---------- Source data

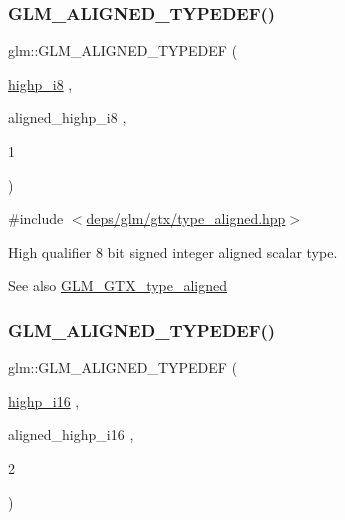 \subsubsection{\texorpdfstring{G\+L\+M\+\_\+\+A\+L\+I\+G\+N\+E\+D\+\_\+\+T\+Y\+P\+E\+D\+E\+F()}{GLM\_ALIGNED\_TYPEDEF()}\hspace{0.1cm}{\footnotesize\ttfamily [33/209]}}
{\footnotesize\ttfamily glm\+::\+G\+L\+M\+\_\+\+A\+L\+I\+G\+N\+E\+D\+\_\+\+T\+Y\+P\+E\+D\+EF (\begin{DoxyParamCaption}\item[{\hyperlink{group__gtc__type__precision_ga8b9eb0b24cce7f14478bfcacb53ce839}{highp\+\_\+i8}}]{,  }\item[{aligned\+\_\+highp\+\_\+i8}]{,  }\item[{1}]{ }\end{DoxyParamCaption})}



{\ttfamily \#include $<$\hyperlink{gtx_2type__aligned_8hpp}{deps/glm/gtx/type\+\_\+aligned.\+hpp}$>$}

High qualifier 8 bit signed integer aligned scalar type. \begin{DoxySeeAlso}{See also}
\hyperlink{group__gtx__type__aligned}{G\+L\+M\+\_\+\+G\+T\+X\+\_\+type\+\_\+aligned} 
\end{DoxySeeAlso}
\mbox{\label{group__gtx__type__aligned_gae6d384de17588d8edb894fbe06e0d410}} 
\subsubsection{\texorpdfstring{G\+L\+M\+\_\+\+A\+L\+I\+G\+N\+E\+D\+\_\+\+T\+Y\+P\+E\+D\+E\+F()}{GLM\_ALIGNED\_TYPEDEF()}\hspace{0.1cm}{\footnotesize\ttfamily [34/209]}}
{\footnotesize\ttfamily glm\+::\+G\+L\+M\+\_\+\+A\+L\+I\+G\+N\+E\+D\+\_\+\+T\+Y\+P\+E\+D\+EF (\begin{DoxyParamCaption}\item[{\hyperlink{group__gtc__type__precision_gaa04399853952dbce29cb62e2432f350a}{highp\+\_\+i16}}]{,  }\item[{aligned\+\_\+highp\+\_\+i16}]{,  }\item[{2}]{ }\end{DoxyParamCaption})}



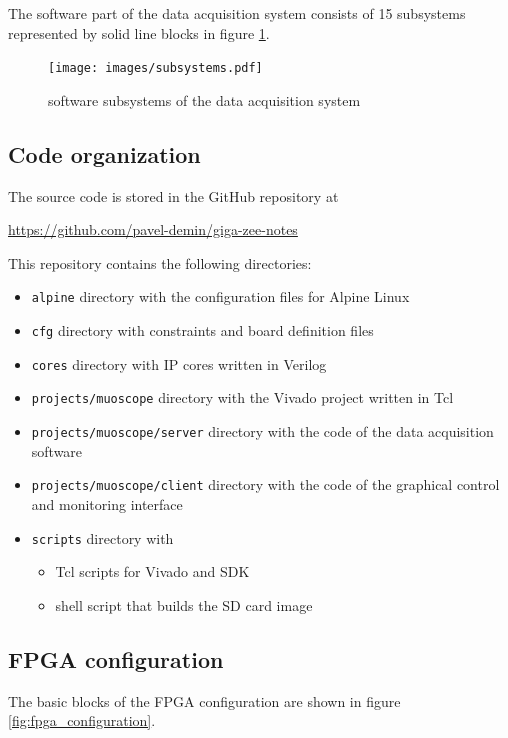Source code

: \documentclass[12pt, a4paper]{article}
\begin{document}
The software part of the data acquisition system consists of 15 subsystems represented by solid line blocks in figure \ref{fig:subsystems}.

\begin{figure}[h!]
  \centering
  \texttt{[image: images/subsystems.pdf]}
  \caption{software subsystems of the data acquisition system}
  \label{fig:subsystems}
\end{figure}

\subsection{Code organization}

The source code is stored in the GitHub repository at

\url{https://github.com/pavel-demin/giga-zee-notes}

This repository contains the following directories:
\begin{itemize}[nosep]
  \item \texttt{alpine} directory with the configuration files for Alpine Linux
  \item \texttt{cfg} directory with constraints and board definition files
  \item \texttt{cores} directory with IP cores written in Verilog
  \item \texttt{projects/muoscope} directory with the Vivado project written in Tcl
  \item \texttt{projects/muoscope/server} directory with the code of the data acquisition software
  \item \texttt{projects/muoscope/client} directory with the code of the graphical control and monitoring interface
  \item \texttt{scripts} directory with
  \begin{itemize}[nosep]
    \item Tcl scripts for Vivado and SDK
    \item shell script that builds the SD card image
  \end{itemize}
\end{itemize}

\subsection{FPGA configuration}

The basic blocks of the FPGA configuration are shown in figure \ref{fig:fpga_configuration}.
\end{document}
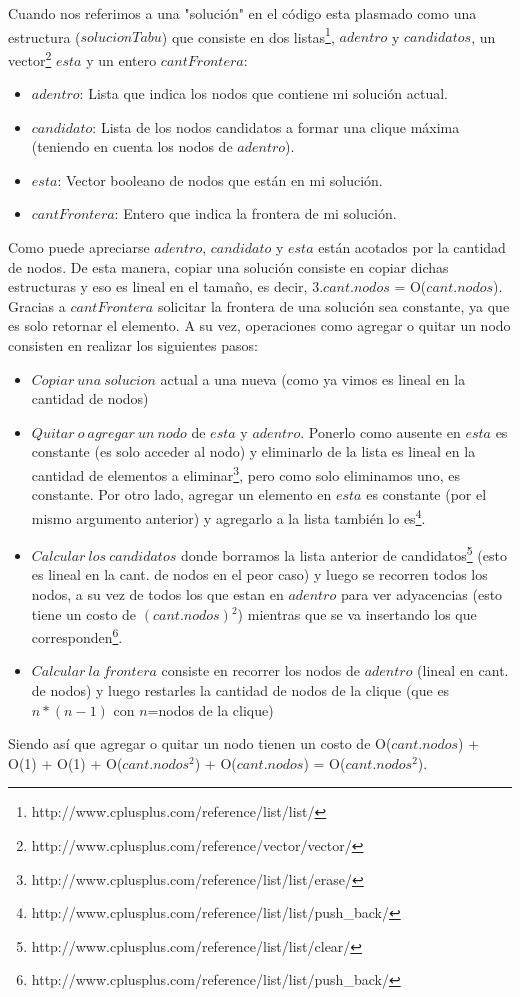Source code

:  Cuando nos referimos a una "solución" en el código esta plasmado como una estructura ($solucionTabu$) que consiste en dos listas\footnote{http://www.cplusplus.com/reference/list/list/}, $adentro$ y $candidatos$, un vector\footnote{http://www.cplusplus.com/reference/vector/vector/} $esta$ y un entero $cantFrontera$:
\begin{itemize}
 \item $adentro$: Lista que indica los nodos que contiene mi solución actual.
 \item $candidato$: Lista de los nodos candidatos a formar una clique máxima (teniendo en cuenta los nodos de $adentro$). 
 \item $esta$: Vector booleano de nodos que están en mi solución.
 \item $cantFrontera$: Entero que indica la frontera de mi solución.\newline
\end{itemize}
 Como puede apreciarse $adentro$, $candidato$ y $esta$ están acotados por la cantidad de nodos. De esta manera, copiar una solución consiste en copiar dichas estructuras y eso es lineal en el tamaño, es decir, 3.$cant.nodos$ = O($cant.nodos$). 
 Gracias a $cantFrontera$ solicitar la frontera de una solución sea constante, ya que es solo retornar el elemento. A su vez, operaciones como agregar o quitar un nodo consisten en realizar los siguientes pasos: \newline
\begin{itemize}
 \item $Copiar\ una\ solucion$ actual a una nueva (como ya vimos es lineal en la cantidad de nodos)
 \item $Quitar\ o\ agregar\ un\ nodo$ de $esta$ y $adentro$. Ponerlo como ausente en $esta$ es constante (es solo acceder al nodo) y eliminarlo de la lista es lineal en la cantidad de elementos a eliminar\footnote{http://www.cplusplus.com/reference/list/list/erase/}, pero como solo eliminamos uno, es constante. Por otro lado, agregar un elemento en $esta$ es constante (por el mismo argumento anterior) y agregarlo a la lista también lo es\footnote{http://www.cplusplus.com/reference/list/list/push_back/}.
 \item $Calcular\ los\ candidatos$ donde borramos la lista anterior de candidatos\footnote{http://www.cplusplus.com/reference/list/list/clear/} (esto es lineal en la cant. de nodos en el peor caso) y luego se recorren todos los nodos, a su vez de todos los que estan en $adentro$ para ver adyacencias (esto tiene un costo de $(cant.nodos)$$^{2}$) mientras que se va insertando los que corresponden\footnote{http://www.cplusplus.com/reference/list/list/push_back/}.
 \item $Calcular\ la\ frontera$ consiste en recorrer los nodos de $adentro$ (lineal en cant. de nodos) y luego restarles la cantidad de nodos de la clique (que es $n*(n-1)$ con $n$=nodos de la clique)
\end{itemize}
 Siendo así que agregar o quitar un nodo tienen un costo de O($cant.nodos$) + O(1) + O(1) + O($cant.nodos$$^{2}$) + O($cant.nodos$) = O($cant.nodos$$^{2}$).\newline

--------------------

Exercise details
Reproduce the lines above beginning at the line that contains "Vivado and SDK" and ending at the line that contains "o\ agregar\ un\". No pictures.

Result
    \item Tcl scripts for Vivado and SDK
    \item shell script that builds the SD card image
  \end{itemize}
\end{itemize}

\subsection{FPGA configuration}

The basic blocks of the FPGA configuration are shown in figure \ref{fig:fpga_configuration}.
\end{document}
Source code

:  Cuando nos referimos a una "solución" en el código esta plasmado como una estructura ($solucionTabu$) que consiste en dos listas\footnote{http://www.cplusplus.com/reference/list/list/}, $adentro$ y $candidatos$, un vector\footnote{http://www.cplusplus.com/reference/vector/vector/} $esta$ y un entero $cantFrontera$:
\begin{itemize}
 \item $adentro$: Lista que indica los nodos que contiene mi solución actual.
 \item $candidato$: Lista de los nodos candidatos a formar una clique máxima (teniendo en cuenta los nodos de $adentro$). 
 \item $esta$: Vector booleano de nodos que están en mi solución.
 \item $cantFrontera$: Entero que indica la frontera de mi solución.\newline
\end{itemize}
 Como puede apreciarse $adentro$, $candidato$ y $esta$ están acotados por la cantidad de nodos. De esta manera, copiar una solución consiste en copiar dichas estructuras y eso es lineal en el tamaño, es decir, 3.$cant.nodos$ = O($cant.nodos$). 
 Gracias a $cantFrontera$ solicitar la frontera de una solución sea constante, ya que es solo retornar el elemento. A su vez, operaciones como agregar o quitar un nodo consisten en realizar los siguientes pasos: \newline
\begin{itemize}
 \item $Copiar\ una\ solucion$ actual a una nueva (como ya vimos es lineal en la cantidad de nodos)
 \item $Quitar\ o\ agregar\ un\ nodo$ de $esta$ y $adentro$. Ponerlo como ausente en $esta$ es constante (es solo acceder al nodo) y eliminarlo de la lista es lineal en la cantidad de elementos a eliminar\footnote{http://www.cplusplus.com/reference/list/list/erase/}, pero como solo eliminamos uno, es constante. Por otro lado, agregar un elemento en $esta$ es constante (por el mismo argumento anterior) y agregarlo a la lista también lo es\footnote{http://www.cplusplus.com/reference/list/list/push_back/}.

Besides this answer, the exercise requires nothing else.